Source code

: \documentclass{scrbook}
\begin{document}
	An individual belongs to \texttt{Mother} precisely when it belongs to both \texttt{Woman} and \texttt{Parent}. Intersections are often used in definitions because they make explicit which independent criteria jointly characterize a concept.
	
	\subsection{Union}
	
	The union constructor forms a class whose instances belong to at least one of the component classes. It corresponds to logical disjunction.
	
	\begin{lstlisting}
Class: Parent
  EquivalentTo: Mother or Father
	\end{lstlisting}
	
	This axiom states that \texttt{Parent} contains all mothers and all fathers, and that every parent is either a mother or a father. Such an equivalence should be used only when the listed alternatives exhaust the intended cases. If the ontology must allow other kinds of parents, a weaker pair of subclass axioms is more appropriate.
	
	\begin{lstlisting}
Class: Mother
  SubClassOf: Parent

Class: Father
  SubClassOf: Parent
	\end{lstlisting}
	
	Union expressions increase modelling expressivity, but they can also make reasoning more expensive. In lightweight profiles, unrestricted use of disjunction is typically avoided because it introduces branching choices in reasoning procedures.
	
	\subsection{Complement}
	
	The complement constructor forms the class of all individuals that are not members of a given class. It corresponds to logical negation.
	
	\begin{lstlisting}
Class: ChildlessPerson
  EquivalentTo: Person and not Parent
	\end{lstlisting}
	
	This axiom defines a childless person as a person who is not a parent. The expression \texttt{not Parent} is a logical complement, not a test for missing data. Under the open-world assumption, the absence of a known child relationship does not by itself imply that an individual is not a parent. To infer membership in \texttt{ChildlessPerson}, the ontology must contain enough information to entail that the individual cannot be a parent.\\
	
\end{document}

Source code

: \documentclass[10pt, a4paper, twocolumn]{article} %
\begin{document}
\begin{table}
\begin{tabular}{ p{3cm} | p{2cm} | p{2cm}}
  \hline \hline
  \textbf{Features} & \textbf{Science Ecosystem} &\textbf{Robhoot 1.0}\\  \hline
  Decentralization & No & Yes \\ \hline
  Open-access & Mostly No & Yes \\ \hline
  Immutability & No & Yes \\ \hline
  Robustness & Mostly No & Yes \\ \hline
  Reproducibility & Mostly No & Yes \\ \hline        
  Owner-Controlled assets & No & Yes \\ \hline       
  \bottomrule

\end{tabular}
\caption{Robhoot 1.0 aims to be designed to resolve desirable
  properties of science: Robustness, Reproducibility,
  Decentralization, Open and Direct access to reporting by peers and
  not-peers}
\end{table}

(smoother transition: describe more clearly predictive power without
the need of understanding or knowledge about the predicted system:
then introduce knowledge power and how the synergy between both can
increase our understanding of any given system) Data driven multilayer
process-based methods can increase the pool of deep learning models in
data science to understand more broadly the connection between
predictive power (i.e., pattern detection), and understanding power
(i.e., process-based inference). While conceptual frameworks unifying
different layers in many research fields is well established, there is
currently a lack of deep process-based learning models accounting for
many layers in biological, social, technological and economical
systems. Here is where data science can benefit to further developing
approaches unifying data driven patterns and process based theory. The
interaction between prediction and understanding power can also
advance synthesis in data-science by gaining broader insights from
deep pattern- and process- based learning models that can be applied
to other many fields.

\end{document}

====================

▶ What is expected
Every one of the entries must be printed exactly.

▶ Output
Source code

: \documentclass{scrbook}
\begin{document}
	An individual belongs to \texttt{Mother} precisely when it belongs to both \texttt{Woman} and \texttt{Parent}. Intersections are often used in definitions because they make explicit which independent criteria jointly characterize a concept.
	
	\subsection{Union}
	
	The union constructor forms a class whose instances belong to at least one of the component classes. It corresponds to logical disjunction.
	
	\begin{lstlisting}
Class: Parent
  EquivalentTo: Mother or Father
	\end{lstlisting}
	
	This axiom states that \texttt{Parent} contains all mothers and all fathers, and that every parent is either a mother or a father. Such an equivalence should be used only when the listed alternatives exhaust the intended cases. If the ontology must allow other kinds of parents, a weaker pair of subclass axioms is more appropriate.
	
	\begin{lstlisting}
Class: Mother
  SubClassOf: Parent

Class: Father
  SubClassOf: Parent
	\end{lstlisting}
	
	Union expressions increase modelling expressivity, but they can also make reasoning more expensive. In lightweight profiles, unrestricted use of disjunction is typically avoided because it introduces branching choices in reasoning procedures.
	
	\subsection{Complement}
	
	The complement constructor forms the class of all individuals that are not members of a given class. It corresponds to logical negation.
	
	\begin{lstlisting}
Class: ChildlessPerson
  EquivalentTo: Person and not Parent
	\end{lstlisting}
	
	This axiom defines a childless person as a person who is not a parent. The expression \texttt{not Parent} is a logical complement, not a test for missing data. Under the open-world assumption, the absence of a known child relationship does not by itself imply that an individual is not a parent. To infer membership in \texttt{ChildlessPerson}, the ontology must contain enough information to entail that the individual cannot be a parent.\\
	
\end{document}

Source code

: \documentclass[10pt, a4paper, twocolumn]{article} %
\begin{document}
\begin{table}
\begin{tabular}{ p{3cm} | p{2cm} | p{2cm}}
  \hline \hline
  \textbf{Features} & \textbf{Science Ecosystem} &\textbf{Robhoot 1.0}\\  \hline
  Decentralization & No & Yes \\ \hline
  Open-access & Mostly No & Yes \\ \hline
  Immutability & No & Yes \\ \hline
  Robustness & Mostly No & Yes \\ \hline
  Reproducibility & Mostly No & Yes \\ \hline        
  Owner-Controlled assets & No & Yes \\ \hline       
  \bottomrule

\end{tabular}
\caption{Robhoot 1.0 aims to be designed to resolve desirable
  properties of science: Robustness, Reproducibility,
  Decentralization, Open and Direct access to reporting by peers and
  not-peers}
\end{table}

(smoother transition: describe more clearly predictive power without
the need of understanding or knowledge about the predicted system:
then introduce knowledge power and how the synergy between both can
increase our understanding of any given system) Data driven multilayer
process-based methods can increase the pool of deep learning models in
data science to understand more broadly the connection between
predictive power (i.e., pattern detection), and understanding power
(i.e., process-based inference). While conceptual frameworks unifying
different layers in many research fields is well established, there is
currently a lack of deep process-based learning models accounting for
many layers in biological, social, technological and economical
systems. Here is where data science can benefit to further developing
approaches unifying data driven patterns and process based theory. The
interaction between prediction and understanding power can also
advance synthesis in data-science by gaining broader insights from
deep pattern- and process- based learning models that can be applied
to other many fields.

\end{document}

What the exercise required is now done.